The two boys greeted me, then ran into the house. I heard a sound I hadn’t heard in twenty years at The Pines: the sound of children. I heard their footsteps run up the uncarpeted stairs; I heard their shouts from the bedrooms. They opened one of the windows, and leaned out to look at the sea. I looked at the sea, too, one last, long, painful look while I made up my mind. Then I fastened Barker’s lead, kissed Francis good-bye, and turned my back on my home and my childhood.
I left for the station and my new life; for work, and the room of my own in Cambridge.
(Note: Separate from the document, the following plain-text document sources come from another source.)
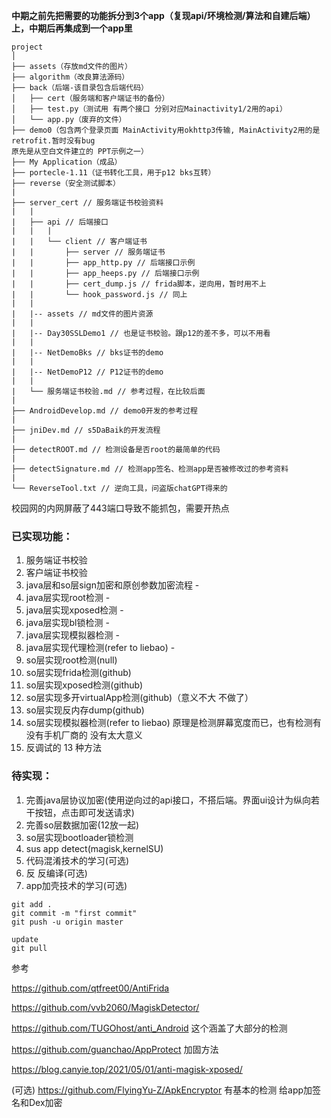 **中期之前先把需要的功能拆分到3个app（复现api/环境检测/算法和自建后端）上，中期后再集成到一个app里**

```
project
│
├── assets（存放md文件的图片）
├── algorithm（改良算法源码）
├── back（后端-该目录包含后端代码）
│   ├── cert（服务端和客户端证书的备份）
│   ├── test.py（测试用 有两个接口 分别对应Mainactivity1/2用的api）
│   └── app.py（废弃的文件）
├── demo0（包含两个登录页面 MainActivity用okhttp3传输, MainActivity2用的是retrofit.暂时没有bug
原先是从空白文件建立的 PPT示例之一）
├── My Application（成品）
├── portecle-1.11（证书转化工具，用于p12 bks互转）
├── reverse（安全测试脚本）
|
├── server_cert // 服务端证书校验资料
|   |
|   ├── api // 后端接口
|   |   |
|   |   └── client // 客户端证书
|   |   	├── server // 服务端证书
|   |   	├── app_http.py // 后端接口示例
|   |   	├── app_heeps.py // 后端接口示例
|   |   	├── cert_dump.js // frida脚本，逆向用，暂时用不上
|   |   	└── hook_password.js // 同上
|   |
|   |-- assets // md文件的图片资源
|   |
|   |-- Day30SSLDemo1 // 也是证书校验。跟p12的差不多，可以不用看
|   |
|   |-- NetDemoBks // bks证书的demo
|   |
|   |-- NetDemoP12 // P12证书的demo
|   |
|   └── 服务端证书校验.md // 参考过程，在比较后面
|
├── AndroidDevelop.md // demo0开发的参考过程 
|
├── jniDev.md // s5DaBaik的开发流程
|
├── detectROOT.md // 检测设备是否root的最简单的代码
|
├── detectSignature.md // 检测app签名、检测app是否被修改过的参考资料
|
└── ReverseTool.txt // 逆向工具，问盗版chatGPT得来的
```

校园网的内网屏蔽了443端口导致不能抓包，需要开热点

### 已实现功能：

1. 服务端证书校验
2. 客户端证书校验
3. java层和so层sign加密和原创参数加密流程 -
4. java层实现root检测 -
5. java层实现xposed检测 -
6. java层实现bl锁检测 -
7. java层实现模拟器检测 -
8. java层实现代理检测(refer to liebao) -
9. so层实现root检测(null)
10. so层实现frida检测(github)
11. so层实现xposed检测(github)
12. so层实现多开virtualApp检测(github)（意义不大 不做了）
13. so层实现反内存dump(github)
14. so层实现模拟器检测(refer to liebao) 原理是检测屏幕宽度而已，也有检测有没有手机厂商的 没有太大意义
15. 反调试的 13 种方法

### 待实现：

1. 完善java层协议加密(使用逆向过的api接口，不搭后端。界面ui设计为纵向若干按钮，点击即可发送请求)
2. 完善so层数据加密(12放一起)
3. so层实现bootloader锁检测
4. sus app detect(magisk,kernelSU)
5. 代码混淆技术的学习(可选)
6. 反 反编译(可选)
9. app加壳技术的学习(可选)

```
git add .
git commit -m "first commit"
git push -u origin master

update
git pull
```

参考

https://github.com/qtfreet00/AntiFrida

https://github.com/vvb2060/MagiskDetector/

https://github.com/TUGOhost/anti_Android  这个涵盖了大部分的检测

https://github.com/guanchao/AppProtect 加固方法

https://blog.canyie.top/2021/05/01/anti-magisk-xposed/

(可选) https://github.com/FlyingYu-Z/ApkEncryptor 有基本的检测  给app加签名和Dex加密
Barker sat at my feet in the back of the taxi; we swooped down the hill into Kerrith; we passed through familiar streets, but my tears obscured them. The cottages, the harbor, the stations of my childhood. I could walk here blindfolded. I wound down the window and let the fresh salt air flood the car; at once I began to feel stronger. As we mounted the hill toward the Manderley headland, I found my tears had dried, and something had begun to creep along my veins, something new and alive that felt like exhilaration. Its energy was very rich. It was as intoxicating as wine, as shocking and powerful as freedom.